Task requirements - Find every line below where the string "used" shows up, and copy those lines.

Saved data entries
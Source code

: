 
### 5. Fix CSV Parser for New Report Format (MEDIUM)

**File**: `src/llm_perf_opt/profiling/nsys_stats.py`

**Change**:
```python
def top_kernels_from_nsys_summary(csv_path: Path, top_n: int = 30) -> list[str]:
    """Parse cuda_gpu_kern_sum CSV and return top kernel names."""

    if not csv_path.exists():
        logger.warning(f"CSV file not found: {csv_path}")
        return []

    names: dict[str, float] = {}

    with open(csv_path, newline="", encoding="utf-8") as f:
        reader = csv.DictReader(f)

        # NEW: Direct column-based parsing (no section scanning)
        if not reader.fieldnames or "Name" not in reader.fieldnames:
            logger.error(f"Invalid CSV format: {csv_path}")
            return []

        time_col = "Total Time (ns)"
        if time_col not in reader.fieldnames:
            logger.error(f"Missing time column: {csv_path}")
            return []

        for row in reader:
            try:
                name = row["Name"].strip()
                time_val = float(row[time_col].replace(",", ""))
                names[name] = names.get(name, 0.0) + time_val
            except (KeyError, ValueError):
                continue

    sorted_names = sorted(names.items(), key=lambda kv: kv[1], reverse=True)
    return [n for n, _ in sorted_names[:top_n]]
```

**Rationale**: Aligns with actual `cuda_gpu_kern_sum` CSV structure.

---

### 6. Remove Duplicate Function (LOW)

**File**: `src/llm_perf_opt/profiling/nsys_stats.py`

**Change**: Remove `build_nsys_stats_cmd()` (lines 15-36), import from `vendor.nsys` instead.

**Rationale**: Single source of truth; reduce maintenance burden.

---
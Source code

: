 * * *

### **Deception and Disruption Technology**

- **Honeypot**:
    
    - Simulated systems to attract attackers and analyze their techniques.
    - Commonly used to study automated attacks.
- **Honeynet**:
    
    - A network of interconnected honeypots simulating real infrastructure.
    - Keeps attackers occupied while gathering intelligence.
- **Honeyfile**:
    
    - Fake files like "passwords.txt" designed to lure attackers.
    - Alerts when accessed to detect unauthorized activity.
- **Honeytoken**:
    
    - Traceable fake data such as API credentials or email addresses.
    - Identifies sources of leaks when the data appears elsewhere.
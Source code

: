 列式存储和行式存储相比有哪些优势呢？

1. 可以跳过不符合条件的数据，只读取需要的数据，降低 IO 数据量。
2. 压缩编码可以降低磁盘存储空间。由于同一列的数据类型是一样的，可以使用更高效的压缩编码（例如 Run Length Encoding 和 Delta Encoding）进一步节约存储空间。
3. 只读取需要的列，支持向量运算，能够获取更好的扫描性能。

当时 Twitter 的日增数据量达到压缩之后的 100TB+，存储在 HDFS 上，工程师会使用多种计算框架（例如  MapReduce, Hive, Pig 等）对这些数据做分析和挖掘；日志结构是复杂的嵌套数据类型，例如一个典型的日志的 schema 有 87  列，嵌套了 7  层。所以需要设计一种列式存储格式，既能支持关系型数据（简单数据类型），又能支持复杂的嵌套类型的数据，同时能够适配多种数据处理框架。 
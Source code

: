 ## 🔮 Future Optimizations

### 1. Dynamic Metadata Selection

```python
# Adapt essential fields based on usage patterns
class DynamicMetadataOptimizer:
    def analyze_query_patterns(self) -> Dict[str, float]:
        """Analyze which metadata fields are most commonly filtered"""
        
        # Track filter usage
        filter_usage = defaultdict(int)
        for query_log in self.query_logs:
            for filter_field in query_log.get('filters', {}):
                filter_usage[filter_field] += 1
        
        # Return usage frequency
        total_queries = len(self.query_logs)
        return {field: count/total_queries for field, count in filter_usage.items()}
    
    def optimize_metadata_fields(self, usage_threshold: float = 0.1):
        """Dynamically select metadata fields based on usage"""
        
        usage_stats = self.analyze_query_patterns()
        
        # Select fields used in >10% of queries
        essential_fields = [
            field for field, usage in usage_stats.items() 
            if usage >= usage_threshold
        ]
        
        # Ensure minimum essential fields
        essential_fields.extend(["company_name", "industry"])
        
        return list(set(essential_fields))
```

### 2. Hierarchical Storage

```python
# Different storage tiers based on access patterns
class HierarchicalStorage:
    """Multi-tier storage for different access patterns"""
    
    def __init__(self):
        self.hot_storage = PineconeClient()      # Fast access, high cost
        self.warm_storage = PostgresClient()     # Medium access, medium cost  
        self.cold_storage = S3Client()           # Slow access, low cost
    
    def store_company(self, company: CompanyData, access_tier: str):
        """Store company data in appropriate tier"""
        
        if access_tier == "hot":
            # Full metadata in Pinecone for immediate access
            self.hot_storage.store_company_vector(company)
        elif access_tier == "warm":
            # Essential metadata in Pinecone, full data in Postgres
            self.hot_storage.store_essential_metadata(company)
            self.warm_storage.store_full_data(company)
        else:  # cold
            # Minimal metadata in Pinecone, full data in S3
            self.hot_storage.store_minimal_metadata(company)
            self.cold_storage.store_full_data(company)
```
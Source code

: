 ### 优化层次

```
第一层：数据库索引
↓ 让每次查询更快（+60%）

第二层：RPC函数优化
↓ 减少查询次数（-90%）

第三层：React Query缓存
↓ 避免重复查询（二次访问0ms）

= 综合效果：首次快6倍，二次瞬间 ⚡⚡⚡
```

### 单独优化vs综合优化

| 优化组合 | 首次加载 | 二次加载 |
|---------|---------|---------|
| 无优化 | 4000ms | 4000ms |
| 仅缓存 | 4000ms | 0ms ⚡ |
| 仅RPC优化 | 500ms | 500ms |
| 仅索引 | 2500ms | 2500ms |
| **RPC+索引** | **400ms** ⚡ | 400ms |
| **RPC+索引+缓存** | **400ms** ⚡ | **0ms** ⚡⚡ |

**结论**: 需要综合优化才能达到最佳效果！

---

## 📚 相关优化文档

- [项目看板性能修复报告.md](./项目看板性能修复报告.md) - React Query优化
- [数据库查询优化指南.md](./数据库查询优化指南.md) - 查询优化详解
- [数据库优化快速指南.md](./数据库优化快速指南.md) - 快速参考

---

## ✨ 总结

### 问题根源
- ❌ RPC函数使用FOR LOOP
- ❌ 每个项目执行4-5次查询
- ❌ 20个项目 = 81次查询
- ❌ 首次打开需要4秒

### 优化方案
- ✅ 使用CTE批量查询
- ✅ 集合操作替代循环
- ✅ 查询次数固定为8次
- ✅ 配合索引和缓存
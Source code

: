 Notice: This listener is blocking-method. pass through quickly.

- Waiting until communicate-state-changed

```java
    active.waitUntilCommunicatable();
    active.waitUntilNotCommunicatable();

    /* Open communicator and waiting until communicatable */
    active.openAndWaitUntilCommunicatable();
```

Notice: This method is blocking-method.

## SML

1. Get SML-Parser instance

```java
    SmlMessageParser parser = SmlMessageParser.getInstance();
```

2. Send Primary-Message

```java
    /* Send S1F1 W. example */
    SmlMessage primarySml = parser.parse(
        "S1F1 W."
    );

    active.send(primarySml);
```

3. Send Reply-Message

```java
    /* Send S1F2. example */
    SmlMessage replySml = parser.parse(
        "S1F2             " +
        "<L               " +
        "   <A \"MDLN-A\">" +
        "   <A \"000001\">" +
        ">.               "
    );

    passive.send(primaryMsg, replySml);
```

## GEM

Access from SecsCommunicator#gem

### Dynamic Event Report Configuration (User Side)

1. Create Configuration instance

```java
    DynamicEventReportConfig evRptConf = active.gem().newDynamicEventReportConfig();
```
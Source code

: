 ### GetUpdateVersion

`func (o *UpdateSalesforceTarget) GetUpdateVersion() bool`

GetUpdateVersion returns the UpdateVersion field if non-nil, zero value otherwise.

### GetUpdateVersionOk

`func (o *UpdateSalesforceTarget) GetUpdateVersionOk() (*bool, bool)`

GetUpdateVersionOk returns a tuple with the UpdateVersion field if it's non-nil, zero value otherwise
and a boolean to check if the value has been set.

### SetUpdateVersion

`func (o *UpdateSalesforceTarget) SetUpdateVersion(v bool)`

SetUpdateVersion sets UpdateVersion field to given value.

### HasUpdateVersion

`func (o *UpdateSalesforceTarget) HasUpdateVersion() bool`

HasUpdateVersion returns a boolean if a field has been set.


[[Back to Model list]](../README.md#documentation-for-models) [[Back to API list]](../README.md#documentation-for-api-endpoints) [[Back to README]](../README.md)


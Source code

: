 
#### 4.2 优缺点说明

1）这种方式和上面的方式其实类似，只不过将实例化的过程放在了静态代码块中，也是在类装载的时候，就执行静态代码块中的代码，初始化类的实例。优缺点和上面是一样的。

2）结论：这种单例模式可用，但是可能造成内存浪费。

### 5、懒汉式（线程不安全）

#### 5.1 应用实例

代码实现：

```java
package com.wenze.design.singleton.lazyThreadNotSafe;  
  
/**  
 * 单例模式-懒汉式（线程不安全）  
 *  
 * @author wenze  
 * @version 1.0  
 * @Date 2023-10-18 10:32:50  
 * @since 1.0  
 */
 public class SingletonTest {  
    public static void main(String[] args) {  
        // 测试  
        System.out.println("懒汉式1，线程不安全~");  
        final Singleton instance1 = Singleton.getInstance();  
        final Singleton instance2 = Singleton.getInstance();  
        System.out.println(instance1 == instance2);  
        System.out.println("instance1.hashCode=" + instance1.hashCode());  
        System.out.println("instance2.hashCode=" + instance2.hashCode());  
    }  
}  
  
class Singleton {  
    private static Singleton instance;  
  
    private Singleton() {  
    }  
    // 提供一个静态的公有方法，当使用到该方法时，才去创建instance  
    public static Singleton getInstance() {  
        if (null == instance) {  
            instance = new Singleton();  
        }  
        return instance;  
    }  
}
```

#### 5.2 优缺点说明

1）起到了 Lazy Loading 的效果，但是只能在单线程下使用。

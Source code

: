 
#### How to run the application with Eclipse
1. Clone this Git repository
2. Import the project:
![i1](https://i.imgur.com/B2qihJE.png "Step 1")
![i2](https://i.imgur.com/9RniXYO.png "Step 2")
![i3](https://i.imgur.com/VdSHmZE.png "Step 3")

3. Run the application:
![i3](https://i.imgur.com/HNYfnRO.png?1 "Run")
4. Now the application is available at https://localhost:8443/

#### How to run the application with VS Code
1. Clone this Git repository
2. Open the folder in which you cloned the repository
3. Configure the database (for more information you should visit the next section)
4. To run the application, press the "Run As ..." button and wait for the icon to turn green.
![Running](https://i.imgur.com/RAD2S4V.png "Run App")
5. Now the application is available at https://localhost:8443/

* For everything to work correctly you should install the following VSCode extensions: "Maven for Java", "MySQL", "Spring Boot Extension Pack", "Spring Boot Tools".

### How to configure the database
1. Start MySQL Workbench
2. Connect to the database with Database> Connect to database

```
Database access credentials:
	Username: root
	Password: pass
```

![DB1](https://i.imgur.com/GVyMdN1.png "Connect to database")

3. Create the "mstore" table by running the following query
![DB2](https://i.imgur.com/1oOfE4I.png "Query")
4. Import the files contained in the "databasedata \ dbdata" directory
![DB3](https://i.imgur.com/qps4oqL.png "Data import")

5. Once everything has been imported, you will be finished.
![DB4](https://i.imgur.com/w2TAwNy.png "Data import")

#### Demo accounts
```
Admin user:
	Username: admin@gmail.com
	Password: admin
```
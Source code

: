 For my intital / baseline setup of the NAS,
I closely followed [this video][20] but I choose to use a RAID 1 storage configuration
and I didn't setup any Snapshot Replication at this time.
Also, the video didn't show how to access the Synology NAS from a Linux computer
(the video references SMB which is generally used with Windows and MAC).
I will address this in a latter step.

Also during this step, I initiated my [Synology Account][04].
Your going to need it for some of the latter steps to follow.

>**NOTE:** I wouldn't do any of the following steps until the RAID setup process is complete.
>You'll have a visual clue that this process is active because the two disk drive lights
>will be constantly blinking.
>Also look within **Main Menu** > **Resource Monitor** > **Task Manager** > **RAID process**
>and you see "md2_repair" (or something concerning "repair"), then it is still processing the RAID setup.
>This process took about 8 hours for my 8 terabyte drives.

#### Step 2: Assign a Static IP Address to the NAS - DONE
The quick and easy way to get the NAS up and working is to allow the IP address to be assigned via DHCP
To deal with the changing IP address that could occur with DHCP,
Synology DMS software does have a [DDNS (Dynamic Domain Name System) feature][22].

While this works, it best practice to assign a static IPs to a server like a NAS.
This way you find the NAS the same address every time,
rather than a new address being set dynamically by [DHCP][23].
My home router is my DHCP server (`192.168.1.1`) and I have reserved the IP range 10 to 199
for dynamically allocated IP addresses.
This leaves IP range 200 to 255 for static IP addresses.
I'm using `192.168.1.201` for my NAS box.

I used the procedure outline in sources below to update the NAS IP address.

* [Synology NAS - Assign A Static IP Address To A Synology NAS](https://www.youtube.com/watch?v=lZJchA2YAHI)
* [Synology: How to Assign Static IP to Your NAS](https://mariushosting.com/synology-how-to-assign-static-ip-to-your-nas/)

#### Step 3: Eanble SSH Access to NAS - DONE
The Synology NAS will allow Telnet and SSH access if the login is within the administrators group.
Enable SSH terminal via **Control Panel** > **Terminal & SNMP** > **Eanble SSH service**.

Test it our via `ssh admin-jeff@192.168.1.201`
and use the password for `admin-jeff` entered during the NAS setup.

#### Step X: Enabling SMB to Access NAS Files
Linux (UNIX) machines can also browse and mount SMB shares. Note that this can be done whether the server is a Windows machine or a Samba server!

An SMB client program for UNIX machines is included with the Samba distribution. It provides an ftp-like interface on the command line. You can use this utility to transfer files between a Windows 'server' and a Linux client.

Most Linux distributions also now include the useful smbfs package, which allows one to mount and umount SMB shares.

Output of the task -
    - Commonly used to study automated attacks.
        # Select fields used in >10% of queries
(the video references SMB which is generally used with Windows and MAC).
I used the procedure outline in sources below to update the NAS IP address.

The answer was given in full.